Noticed the following in the DIS project roadmap :
Unfortunately the DIS project has stopped
But I have been playing with the ideas on and off for the last few years.
Have you considered sharing an alpha version via a GitHub repository? I expect we would have volunteers to help with the GUI & Gramps internals. Whether that was ‘feedback’ or ‘coding help’ would be up to you.
I will clean up the code a little (it’s full of out-commented experiments) and put put it in my Github repository, if thats OK?
And I’d be very happy to work in a collaborative effort to get this to something usefull.
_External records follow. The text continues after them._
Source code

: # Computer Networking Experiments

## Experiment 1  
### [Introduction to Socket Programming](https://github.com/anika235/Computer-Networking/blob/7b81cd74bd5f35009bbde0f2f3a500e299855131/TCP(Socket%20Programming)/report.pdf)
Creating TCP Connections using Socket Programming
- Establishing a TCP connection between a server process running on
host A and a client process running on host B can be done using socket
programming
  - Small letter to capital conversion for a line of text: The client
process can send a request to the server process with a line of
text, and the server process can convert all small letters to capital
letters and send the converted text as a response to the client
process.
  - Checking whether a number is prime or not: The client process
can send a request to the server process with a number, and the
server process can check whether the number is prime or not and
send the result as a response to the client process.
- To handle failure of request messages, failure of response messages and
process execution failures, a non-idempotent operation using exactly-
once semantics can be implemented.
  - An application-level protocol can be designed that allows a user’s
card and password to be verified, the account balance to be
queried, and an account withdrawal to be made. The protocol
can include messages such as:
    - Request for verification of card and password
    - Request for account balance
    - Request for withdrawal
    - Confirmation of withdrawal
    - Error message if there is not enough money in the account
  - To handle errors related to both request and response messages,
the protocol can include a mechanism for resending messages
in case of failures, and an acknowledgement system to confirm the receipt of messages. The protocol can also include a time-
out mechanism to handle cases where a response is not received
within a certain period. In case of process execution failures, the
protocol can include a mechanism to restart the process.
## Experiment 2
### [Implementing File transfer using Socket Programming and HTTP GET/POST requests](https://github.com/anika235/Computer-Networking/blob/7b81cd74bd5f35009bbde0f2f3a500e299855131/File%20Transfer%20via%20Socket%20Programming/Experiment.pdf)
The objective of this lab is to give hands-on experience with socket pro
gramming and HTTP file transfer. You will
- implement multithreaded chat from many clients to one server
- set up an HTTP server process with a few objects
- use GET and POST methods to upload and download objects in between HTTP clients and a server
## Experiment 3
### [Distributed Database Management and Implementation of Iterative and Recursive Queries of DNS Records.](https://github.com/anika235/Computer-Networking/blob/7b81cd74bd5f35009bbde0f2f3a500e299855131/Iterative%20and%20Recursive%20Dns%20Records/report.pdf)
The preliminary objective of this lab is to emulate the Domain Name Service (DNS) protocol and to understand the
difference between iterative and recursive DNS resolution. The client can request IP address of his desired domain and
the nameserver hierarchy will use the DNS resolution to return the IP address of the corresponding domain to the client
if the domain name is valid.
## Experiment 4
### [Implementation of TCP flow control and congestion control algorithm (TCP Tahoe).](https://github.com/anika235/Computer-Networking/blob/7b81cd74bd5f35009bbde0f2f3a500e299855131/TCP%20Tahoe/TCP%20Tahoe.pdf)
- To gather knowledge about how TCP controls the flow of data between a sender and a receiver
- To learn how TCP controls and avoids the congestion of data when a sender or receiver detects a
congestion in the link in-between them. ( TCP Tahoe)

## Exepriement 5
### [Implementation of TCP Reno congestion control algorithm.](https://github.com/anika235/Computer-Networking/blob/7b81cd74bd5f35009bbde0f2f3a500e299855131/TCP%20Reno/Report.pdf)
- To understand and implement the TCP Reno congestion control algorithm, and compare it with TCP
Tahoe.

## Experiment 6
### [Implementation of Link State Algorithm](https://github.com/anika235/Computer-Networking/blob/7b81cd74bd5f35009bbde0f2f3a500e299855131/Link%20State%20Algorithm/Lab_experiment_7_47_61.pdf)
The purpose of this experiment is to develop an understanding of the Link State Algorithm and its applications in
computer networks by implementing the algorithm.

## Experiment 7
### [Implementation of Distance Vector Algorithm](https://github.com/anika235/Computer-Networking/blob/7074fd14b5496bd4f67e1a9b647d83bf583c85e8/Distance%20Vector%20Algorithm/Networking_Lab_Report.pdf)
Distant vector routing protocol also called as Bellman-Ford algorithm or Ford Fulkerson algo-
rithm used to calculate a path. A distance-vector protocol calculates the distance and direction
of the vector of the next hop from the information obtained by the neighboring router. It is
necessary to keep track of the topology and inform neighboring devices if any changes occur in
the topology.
Nice! My Swedish goes no further than IKEA product names, but I discovered that when I try to imagine how words sound, I hear enough similarities with my own language (Dutch), English, and German, to get an idea of the workflow, which is uploading a file, and process it, following the steps in paragraph 1-3, and then following the same procedure for another file, before moving to 4, for automatic matching, and then move to 8 to download a merged GEDCOM. Is that right?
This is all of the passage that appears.